I am not sure what sort of pony, whether it was a kids pony or a show pony or what, which I suppose will affect a lot as far as the people buying it.

My thoughts with your daughter. I cannot imagine if my parents had sold our ponies before we outgrew them etc. One of course was never sold and was sadly put down in 93 so when I was 28, 25 years after we bought him.
nicethel
QUOTE (JRA @ 13/03/2010, 08:59 PM) *
You can ask for it back, but certainly I actually think it is pretty poor form.


Give her time to get over it, it has only been one day.
JRA

QUOTE
I'd suggest you might want to consult your solicitor before selling or disposing of any more of the family property - it will affect your ultimate settlement.


Spikey of course raised a good point. I will also add to it after my sisters debacle of a divorce.
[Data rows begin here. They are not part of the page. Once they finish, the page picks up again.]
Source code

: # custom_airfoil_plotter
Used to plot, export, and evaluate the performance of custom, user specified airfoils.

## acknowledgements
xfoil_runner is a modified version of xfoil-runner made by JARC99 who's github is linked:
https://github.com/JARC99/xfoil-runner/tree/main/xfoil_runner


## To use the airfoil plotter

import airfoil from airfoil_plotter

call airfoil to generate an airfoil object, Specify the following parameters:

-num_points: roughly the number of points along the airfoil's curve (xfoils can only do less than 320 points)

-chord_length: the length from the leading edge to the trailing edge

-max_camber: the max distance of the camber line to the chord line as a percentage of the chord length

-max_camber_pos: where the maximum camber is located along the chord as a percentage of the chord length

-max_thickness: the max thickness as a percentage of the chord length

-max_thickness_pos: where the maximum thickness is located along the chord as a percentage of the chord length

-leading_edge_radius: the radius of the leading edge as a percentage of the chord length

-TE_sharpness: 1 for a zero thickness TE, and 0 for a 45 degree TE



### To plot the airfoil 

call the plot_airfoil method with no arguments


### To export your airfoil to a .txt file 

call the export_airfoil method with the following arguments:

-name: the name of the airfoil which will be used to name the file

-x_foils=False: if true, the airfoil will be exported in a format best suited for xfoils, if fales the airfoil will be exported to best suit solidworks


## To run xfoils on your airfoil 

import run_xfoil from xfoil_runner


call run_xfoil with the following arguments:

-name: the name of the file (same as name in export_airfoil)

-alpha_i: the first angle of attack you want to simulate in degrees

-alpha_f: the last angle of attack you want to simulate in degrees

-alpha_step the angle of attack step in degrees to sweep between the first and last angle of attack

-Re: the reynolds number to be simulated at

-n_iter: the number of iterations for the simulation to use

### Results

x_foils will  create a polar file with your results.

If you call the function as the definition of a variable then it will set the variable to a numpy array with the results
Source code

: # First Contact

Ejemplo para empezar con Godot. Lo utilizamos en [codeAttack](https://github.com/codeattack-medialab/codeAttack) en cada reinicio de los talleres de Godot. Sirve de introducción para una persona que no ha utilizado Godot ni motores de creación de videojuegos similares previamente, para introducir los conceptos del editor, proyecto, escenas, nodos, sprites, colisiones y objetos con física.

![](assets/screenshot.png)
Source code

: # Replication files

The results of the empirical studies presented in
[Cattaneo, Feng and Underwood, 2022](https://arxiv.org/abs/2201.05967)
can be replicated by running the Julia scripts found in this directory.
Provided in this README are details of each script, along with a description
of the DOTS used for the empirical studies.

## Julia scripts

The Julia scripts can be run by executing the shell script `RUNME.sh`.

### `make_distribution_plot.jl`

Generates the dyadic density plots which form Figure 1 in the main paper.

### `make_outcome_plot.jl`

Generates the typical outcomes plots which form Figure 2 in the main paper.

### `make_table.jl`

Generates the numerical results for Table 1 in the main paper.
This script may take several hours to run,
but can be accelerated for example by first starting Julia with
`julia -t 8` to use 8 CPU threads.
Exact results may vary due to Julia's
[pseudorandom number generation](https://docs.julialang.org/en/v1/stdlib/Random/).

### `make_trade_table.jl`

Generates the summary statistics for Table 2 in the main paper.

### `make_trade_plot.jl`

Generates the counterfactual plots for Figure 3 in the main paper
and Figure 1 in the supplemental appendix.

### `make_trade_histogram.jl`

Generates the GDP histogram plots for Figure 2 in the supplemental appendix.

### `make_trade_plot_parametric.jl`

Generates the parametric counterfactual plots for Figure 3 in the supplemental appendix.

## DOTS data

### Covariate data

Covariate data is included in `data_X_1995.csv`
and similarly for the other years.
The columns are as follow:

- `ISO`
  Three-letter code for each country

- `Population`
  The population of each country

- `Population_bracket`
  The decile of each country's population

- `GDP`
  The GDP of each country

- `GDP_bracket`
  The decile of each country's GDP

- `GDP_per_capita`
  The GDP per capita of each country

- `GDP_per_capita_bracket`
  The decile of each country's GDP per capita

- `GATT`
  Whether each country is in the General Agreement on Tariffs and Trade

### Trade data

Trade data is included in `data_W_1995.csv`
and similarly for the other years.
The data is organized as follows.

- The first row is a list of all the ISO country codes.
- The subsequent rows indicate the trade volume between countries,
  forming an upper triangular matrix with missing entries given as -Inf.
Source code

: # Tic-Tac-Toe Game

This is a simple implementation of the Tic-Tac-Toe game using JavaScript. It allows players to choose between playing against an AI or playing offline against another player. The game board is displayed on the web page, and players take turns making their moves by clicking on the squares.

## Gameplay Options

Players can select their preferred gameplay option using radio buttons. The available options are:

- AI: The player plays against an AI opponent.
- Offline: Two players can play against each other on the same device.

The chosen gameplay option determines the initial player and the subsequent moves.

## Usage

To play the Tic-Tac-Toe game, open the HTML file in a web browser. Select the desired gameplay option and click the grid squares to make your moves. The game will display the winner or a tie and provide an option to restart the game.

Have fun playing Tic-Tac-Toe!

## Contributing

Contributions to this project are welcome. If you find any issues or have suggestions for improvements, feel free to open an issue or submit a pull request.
depending on what sort of pony ($15,000 pony or a $200 pony) these are assets of the family, and will need to be treated as such, unless you daughter is 18.


cathode
QUOTE (*PoppyCat* @ 13/03/2010, 02:52 PM) *
I don't think you are out of line by asking to buy it back, but you have to be prepared for them to say no and accept that.

That.

Some buyers may show compassion, but none of them are required (legally) to re-sell you the pony. Do they have a child that they have bought it for? how would that child feel now? these are all things that you have to take into account.
Buzzie
QUOTE (*PoppyCat* @ 13/03/2010, 02:52 PM) *
I don't think you are out of line by asking to buy it back, but you have to be prepared for them to say no and accept that.

Sorry that you are having such a rough time.


yyes.gif
oohbaby
My daughter will be 4 soon,i thought it would be easy and less stress at this time.
Its caused more problems than i thought. The new people only live down my street,they walked her home and ive accepted that they can say no but they have teenagers no small children and if it were me i would happily give her back.
If i knew this i wouldnt have sold her,everyone makes mistakes. I thought i was doing the right thing, but dont exactly have a clear head after finding out about my oh,what im going to do with 2 horses, where are my child and i going to live,its his house in his name and paid for by him so i have no where to go unless i stay with my mum for a while in her unit,i have no rental history and hardly any savings.
I just think after one day they wouldve given her back its not like they had time to get attached to her.
Im just so stressed out right now,and getting hassled by oh for selling her,because everythings all my fault. Even though i look after the horses,the dogs,the cat,the fish and his child.
3_for_me
Maybe just have a chat to them since they are close by and explain that you understand they don't want to sell her back but that DD is stressed and would they mind if she visited with the pony while it settles into it's new home. Maybe she could go down one afternoon a week and brush her or something, might not feel like such a hard loss if the neighbours would be willing for her to do it.
oohbaby
Good idea,i will send them an email first.